Muita gente viu as imagens da megaoperação no Rio e achou que o Estado finalmente “reagiu”. Blindados nas ruas, helicópteros sobrevoando as favelas e mais de cem mortos em um só dia. Mas, do ponto de vista econômico, o impacto disso é o mesmo que desligar o alarme de um prédio pegando fogo e achar que o incêndio acabou porque o barulho parou. A operação pode até dar a sensação de controle, mas não toca no que realmente sustenta o crime: o dinheiro. E, pior, custa caro.
O crime organizado funciona como uma empresa. Tem hierarquia, logística, fornecedores e fluxo de caixa. Quando o Estado elimina dezenas de “funcionários” de base, promove automaticamente os que sobram. O “RH” do crime é ágil, e o mercado paralelo continua aquecido enquanto o formal segue fechado para quem nasce nas margens.
Essas operações são como empresas que fingem resolver problemas demitindo o setor de atendimento, mas mantendo os mesmos diretores e o mesmo caixa. Nada muda na estrutura, só nos rostos. E, como toda organização, o crime se adapta rápido. Perde hoje, se reorganiza amanhã e volta a operar.
O prejuízo para a população, no entanto, é evidente. O comércio fecha, o transporte para, a escola não abre. O pouco dinheiro que circula nas comunidades desaparece por medo ou bloqueio. O Estado gasta milhões em horas extras, combustível e munição para colher manchetes e discursos políticos. É como torrar o orçamento de uma empresa em um evento bonito para os acionistas, sem investir nada em inovação ou produtividade. E, enquanto isso, não há saneamento, educação, saúde nem moradia, apenas o espetáculo da força.

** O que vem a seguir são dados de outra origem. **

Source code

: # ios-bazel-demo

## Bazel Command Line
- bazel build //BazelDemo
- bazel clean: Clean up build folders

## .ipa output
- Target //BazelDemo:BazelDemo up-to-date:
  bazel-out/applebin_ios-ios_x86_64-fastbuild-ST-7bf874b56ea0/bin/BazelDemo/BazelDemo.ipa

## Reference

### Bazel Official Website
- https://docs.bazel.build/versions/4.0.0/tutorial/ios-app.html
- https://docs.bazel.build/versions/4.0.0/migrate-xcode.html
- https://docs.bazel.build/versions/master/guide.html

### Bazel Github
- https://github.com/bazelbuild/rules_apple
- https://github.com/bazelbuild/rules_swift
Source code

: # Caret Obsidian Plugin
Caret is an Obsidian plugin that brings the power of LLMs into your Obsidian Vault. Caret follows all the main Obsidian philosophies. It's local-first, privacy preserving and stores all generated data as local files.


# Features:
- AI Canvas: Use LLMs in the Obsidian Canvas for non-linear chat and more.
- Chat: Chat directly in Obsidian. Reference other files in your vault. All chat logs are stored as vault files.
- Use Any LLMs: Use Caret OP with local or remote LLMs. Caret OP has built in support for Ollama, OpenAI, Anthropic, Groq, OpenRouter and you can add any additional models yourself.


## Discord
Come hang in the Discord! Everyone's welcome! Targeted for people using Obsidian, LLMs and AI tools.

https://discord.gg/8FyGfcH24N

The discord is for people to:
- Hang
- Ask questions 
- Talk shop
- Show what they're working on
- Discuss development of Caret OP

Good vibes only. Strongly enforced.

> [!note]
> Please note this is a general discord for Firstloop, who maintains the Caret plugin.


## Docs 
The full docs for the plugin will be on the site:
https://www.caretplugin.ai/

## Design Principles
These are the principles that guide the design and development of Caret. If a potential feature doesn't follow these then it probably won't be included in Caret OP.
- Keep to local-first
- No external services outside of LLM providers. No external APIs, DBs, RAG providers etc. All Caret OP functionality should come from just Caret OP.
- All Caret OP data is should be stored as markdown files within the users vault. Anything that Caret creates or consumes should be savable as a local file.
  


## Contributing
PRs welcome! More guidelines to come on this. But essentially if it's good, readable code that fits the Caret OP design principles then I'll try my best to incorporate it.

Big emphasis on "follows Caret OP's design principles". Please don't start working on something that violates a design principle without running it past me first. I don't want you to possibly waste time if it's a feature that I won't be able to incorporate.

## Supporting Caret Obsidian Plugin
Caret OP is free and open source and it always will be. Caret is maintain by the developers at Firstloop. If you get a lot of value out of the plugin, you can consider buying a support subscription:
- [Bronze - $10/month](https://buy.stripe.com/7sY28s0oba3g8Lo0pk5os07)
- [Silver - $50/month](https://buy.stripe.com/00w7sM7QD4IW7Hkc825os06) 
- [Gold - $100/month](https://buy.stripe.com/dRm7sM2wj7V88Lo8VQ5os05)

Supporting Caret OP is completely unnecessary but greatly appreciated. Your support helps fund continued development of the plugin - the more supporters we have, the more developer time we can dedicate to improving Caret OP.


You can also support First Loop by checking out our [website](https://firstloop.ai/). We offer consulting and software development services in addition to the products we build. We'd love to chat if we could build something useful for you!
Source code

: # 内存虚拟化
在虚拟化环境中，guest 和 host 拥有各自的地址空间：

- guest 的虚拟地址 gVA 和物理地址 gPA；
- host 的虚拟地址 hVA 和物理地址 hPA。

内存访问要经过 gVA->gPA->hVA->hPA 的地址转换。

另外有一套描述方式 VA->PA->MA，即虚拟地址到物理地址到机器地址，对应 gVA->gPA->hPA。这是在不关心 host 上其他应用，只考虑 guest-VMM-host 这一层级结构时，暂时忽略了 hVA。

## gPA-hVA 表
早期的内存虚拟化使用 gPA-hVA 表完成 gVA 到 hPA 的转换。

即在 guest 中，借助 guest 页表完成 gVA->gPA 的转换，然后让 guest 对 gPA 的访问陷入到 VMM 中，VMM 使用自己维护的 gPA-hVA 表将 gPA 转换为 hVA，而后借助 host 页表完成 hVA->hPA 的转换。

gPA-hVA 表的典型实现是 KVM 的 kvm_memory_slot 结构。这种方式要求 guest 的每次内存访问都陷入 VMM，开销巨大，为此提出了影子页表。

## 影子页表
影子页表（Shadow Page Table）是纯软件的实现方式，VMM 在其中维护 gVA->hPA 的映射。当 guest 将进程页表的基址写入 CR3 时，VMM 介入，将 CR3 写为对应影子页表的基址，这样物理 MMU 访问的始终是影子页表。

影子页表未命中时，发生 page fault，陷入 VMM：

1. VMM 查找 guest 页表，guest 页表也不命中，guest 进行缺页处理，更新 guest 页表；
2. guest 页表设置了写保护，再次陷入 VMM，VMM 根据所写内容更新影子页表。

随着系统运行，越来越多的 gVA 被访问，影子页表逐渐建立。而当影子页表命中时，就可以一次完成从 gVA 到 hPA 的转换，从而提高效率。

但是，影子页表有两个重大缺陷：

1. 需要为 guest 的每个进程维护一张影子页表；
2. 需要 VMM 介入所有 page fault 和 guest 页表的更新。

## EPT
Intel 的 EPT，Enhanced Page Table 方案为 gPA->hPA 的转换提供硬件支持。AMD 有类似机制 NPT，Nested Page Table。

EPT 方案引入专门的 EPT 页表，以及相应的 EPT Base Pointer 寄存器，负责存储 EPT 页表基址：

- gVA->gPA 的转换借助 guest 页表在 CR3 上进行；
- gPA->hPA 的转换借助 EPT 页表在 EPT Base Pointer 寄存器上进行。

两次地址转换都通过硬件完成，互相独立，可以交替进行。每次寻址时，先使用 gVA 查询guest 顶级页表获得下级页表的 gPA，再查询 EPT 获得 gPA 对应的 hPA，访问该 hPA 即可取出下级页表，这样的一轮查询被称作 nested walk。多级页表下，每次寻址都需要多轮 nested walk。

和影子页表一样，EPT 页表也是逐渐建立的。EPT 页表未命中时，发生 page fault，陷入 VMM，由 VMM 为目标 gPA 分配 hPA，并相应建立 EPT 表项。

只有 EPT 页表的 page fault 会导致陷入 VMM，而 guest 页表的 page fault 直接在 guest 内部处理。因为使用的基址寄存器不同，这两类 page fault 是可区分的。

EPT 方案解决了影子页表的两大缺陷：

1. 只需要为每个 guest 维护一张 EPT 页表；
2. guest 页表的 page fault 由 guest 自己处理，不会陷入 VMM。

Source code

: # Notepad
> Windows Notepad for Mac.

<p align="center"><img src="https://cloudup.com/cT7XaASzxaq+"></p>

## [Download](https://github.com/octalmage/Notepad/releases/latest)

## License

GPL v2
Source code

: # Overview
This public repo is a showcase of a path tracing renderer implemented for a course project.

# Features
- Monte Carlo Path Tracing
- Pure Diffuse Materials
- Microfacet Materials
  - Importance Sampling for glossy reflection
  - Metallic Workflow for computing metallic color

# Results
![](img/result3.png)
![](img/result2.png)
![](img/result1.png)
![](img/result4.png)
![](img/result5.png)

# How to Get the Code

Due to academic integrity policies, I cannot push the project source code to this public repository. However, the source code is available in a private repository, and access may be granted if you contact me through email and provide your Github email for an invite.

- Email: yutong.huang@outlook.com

É importante olhar também para a cara da ação, para a cara da favela e da dor, pobre, preta e feminina, como já demonstrado nesta coluna, que mostra como essas pessoas vivem com rendimentos menores e menos oportunidades. E é preciso ver como o andar de cima usa o andar de baixo para fazer política e encenar eficiência. O custo humano, como o econômico, recai sempre sobre os mesmos.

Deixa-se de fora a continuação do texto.